### EXERCISE
Without any pictures, print exactly the lines that run from the start of the data through the line containing "by choosing $\bullet$".

[Plain-text document sources]
..........
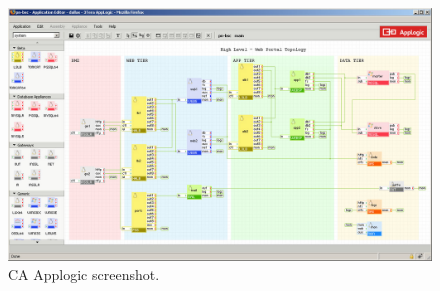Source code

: \begin{figure}[tb]
  \includegraphics[width=\linewidth]{img/applogic.jpg}
  \caption{CA Applogic screenshot.}
  \label{fig:applogic}
\end{figure}
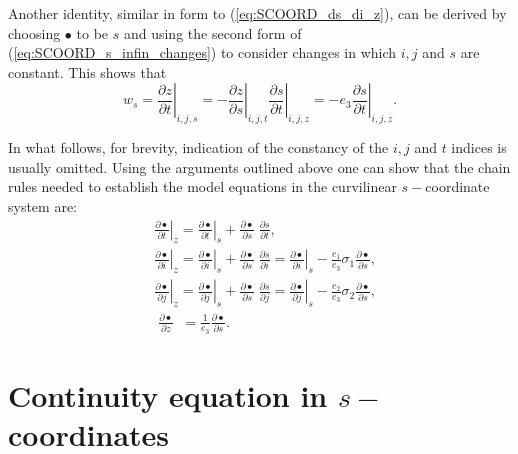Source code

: \documentclass[../main/NEMO_manual]{subfiles}
\begin{document}
Another identity, similar in form to (\autoref{eq:SCOORD_ds_di_z}), can be derived
by choosing $\bullet$ to be $s$ and using the second form of (\autoref{eq:SCOORD_s_infin_changes}) to consider
changes in which $i , j$ and $s$ are constant. This shows that
\begin{equation}
\label{eq:SCOORD_w_in_s}
w_s = \left. \frac{ \partial z }{\partial t} \right|_{i,j,s} =
- \left. \frac{ \partial z }{\partial s} \right|_{i,j,t}
  \left. \frac{ \partial s }{\partial t} \right|_{i,j,z}
  = - e_3 \left. \frac{ \partial s }{\partial t} \right|_{i,j,z} .
\end{equation}

In what follows, for brevity, indication of the constancy of the $i, j$ and $t$ indices is
usually omitted. Using the arguments outlined above one can show that the chain rules needed to establish
the model equations in the curvilinear $s-$coordinate system are:
\begin{equation}
  \label{eq:SCOORD_s_chain_rule2}
  \begin{aligned}
    &\left. {\frac{\partial \bullet }{\partial t}} \right|_z  =
    \left. {\frac{\partial \bullet }{\partial t}} \right|_s
	 + \frac{\partial \bullet }{\partial s}\; \frac{\partial s}{\partial t} , \\
    &\left. {\frac{\partial \bullet }{\partial i}} \right|_z  =
    \left. {\frac{\partial \bullet }{\partial i}} \right|_s
    +\frac{\partial \bullet }{\partial s}\; \frac{\partial s}{\partial i}=
    \left. {\frac{\partial \bullet }{\partial i}} \right|_s
    -\frac{e_1 }{e_3 }\sigma_1 \frac{\partial \bullet }{\partial s} , \\
    &\left. {\frac{\partial \bullet }{\partial j}} \right|_z  =
    \left. {\frac{\partial \bullet }{\partial j}} \right|_s
    + \frac{\partial \bullet }{\partial s}\;\frac{\partial s}{\partial j}=
    \left. {\frac{\partial \bullet }{\partial j}} \right|_s
    - \frac{e_2 }{e_3 }\sigma_2 \frac{\partial \bullet }{\partial s} , \\
    &\;\frac{\partial \bullet }{\partial z}  \;\; = \frac{1}{e_3 }\frac{\partial \bullet }{\partial s} .
  \end{aligned}
\end{equation}

\section{Continuity equation in $s-$coordinates}
\label{sec:SCOORD_continuity}
\end{document}
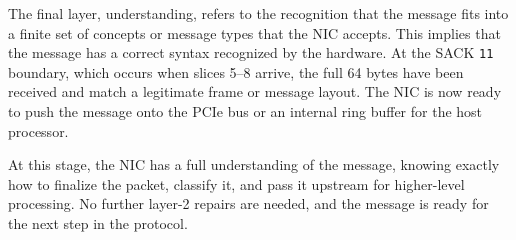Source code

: \documentclass[../HFT-main.tex]{subfiles}
\begin{document}
The final layer, understanding, refers to the recognition that the message fits into a finite set of concepts or message types that the NIC accepts. This implies that the message has a correct syntax recognized by the hardware. At the SACK \texttt{11} boundary, which occurs when slices 5–8 arrive, the full 64 bytes have been received and match a legitimate frame or message layout. The NIC is now ready to push the message onto the PCIe bus or an internal ring buffer for the host processor.

At this stage, the NIC has a full understanding of the message, knowing exactly how to finalize the packet, classify it, and pass it upstream for higher-level processing. No further layer-2 repairs are needed, and the message is ready for the next step in the protocol.



%
%
%
%

%
\end{document}

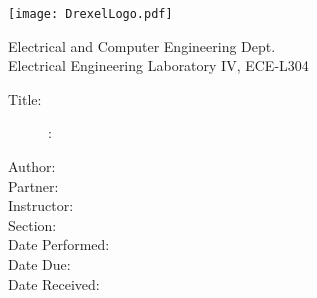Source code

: \begin{titlepage}
	\begin{center}
		\texttt{[image: DrexelLogo.pdf]}
	\end{center}

	\large
	\begin{framed}
		\begin{center}
			Electrical and Computer Engineering Dept. \\
			Electrical Engineering Laboratory IV, ECE-L304 \\
		\end{center}
	\end{framed} \vspace{50pt}

	\begin{description}
		\item[Title:]\labNum: \docTitle
		\item[Author:] \docAuthor
		\item[Partner:] \docCoAuthor
		\item[Instructor:] \ta
		\item[Section:] \labSec
		\item[Date Performed:] \perfDate
		\item[Date Due:] \dueDate
		\item[Date Received:]
	\end{description}
\end{titlepage}
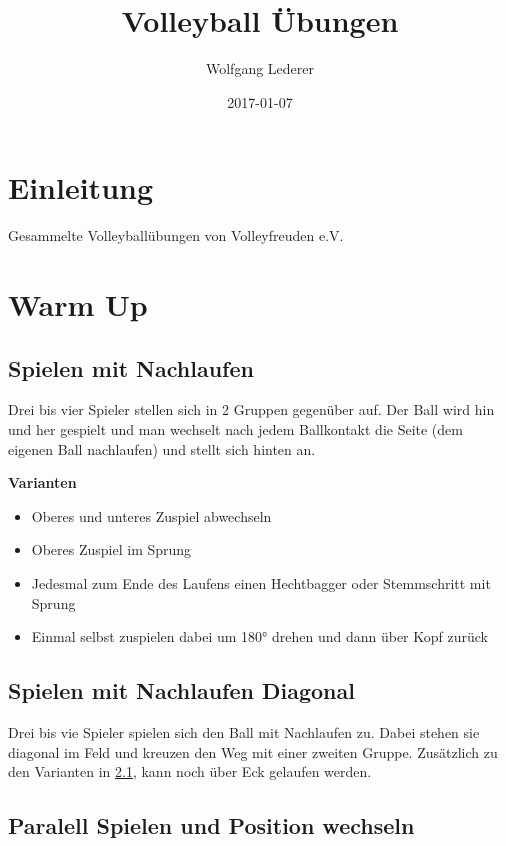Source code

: \documentclass[]{book}
\title{Volleyball Übungen}
\author{Wolfgang Lederer}
\date{2017-01-07}
\providecommand{\tightlist}{%
  \setlength{\itemsep}{0pt}\setlength{\parskip}{0pt}}
\begin{document}
\maketitle

{
\setcounter{tocdepth}{1}
\tableofcontents
}
\chapter{Einleitung}\label{einleitung}

Gesammelte Volleyballübungen von Volleyfreuden e.V.

\chapter{Warm Up}\label{warm-up}

\section{Spielen mit Nachlaufen}\label{spielen-mit-nachlaufen}

Drei bis vier Spieler stellen sich in 2 Gruppen gegenüber auf. Der Ball
wird hin und her gespielt und man wechselt nach jedem Ballkontakt die
Seite (dem eigenen Ball nachlaufen) und stellt sich hinten an.

\textbf{Varianten}

\begin{itemize}
\tightlist
\item
  Oberes und unteres Zuspiel abwechseln
\item
  Oberes Zuspiel im Sprung
\item
  Jedesmal zum Ende des Laufens einen Hechtbagger oder Stemmschritt mit
  Sprung
\item
  Einmal selbst zuspielen dabei um 180° drehen und dann über Kopf zurück
\end{itemize}

\section{Spielen mit Nachlaufen
Diagonal}\label{spielen-mit-nachlaufen-diagonal}

Drei bis vie Spieler spielen sich den Ball mit Nachlaufen zu. Dabei
stehen sie diagonal im Feld und kreuzen den Weg mit einer zweiten
Gruppe. Zusätzlich zu den Varianten in \ref{spielen-mit-nachlaufen},
kann noch über Eck gelaufen werden.

\section{Paralell Spielen und Position
wechseln}\label{paralell-spielen-und-position-wechseln}
\end{document}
..........
### PROBLEM SOLUTION
Source code

: \begin{figure}[tb]
  \includegraphics[width=\linewidth]{img/applogic.jpg}
  \caption{CA Applogic screenshot.}
  \label{fig:applogic}
\end{figure}
Source code

: \documentclass[../main/NEMO_manual]{subfiles}
\begin{document}
Another identity, similar in form to (\autoref{eq:SCOORD_ds_di_z}), can be derived
by choosing $\bullet$ to be $s$ and using the second form of (\autoref{eq:SCOORD_s_infin_changes}) to consider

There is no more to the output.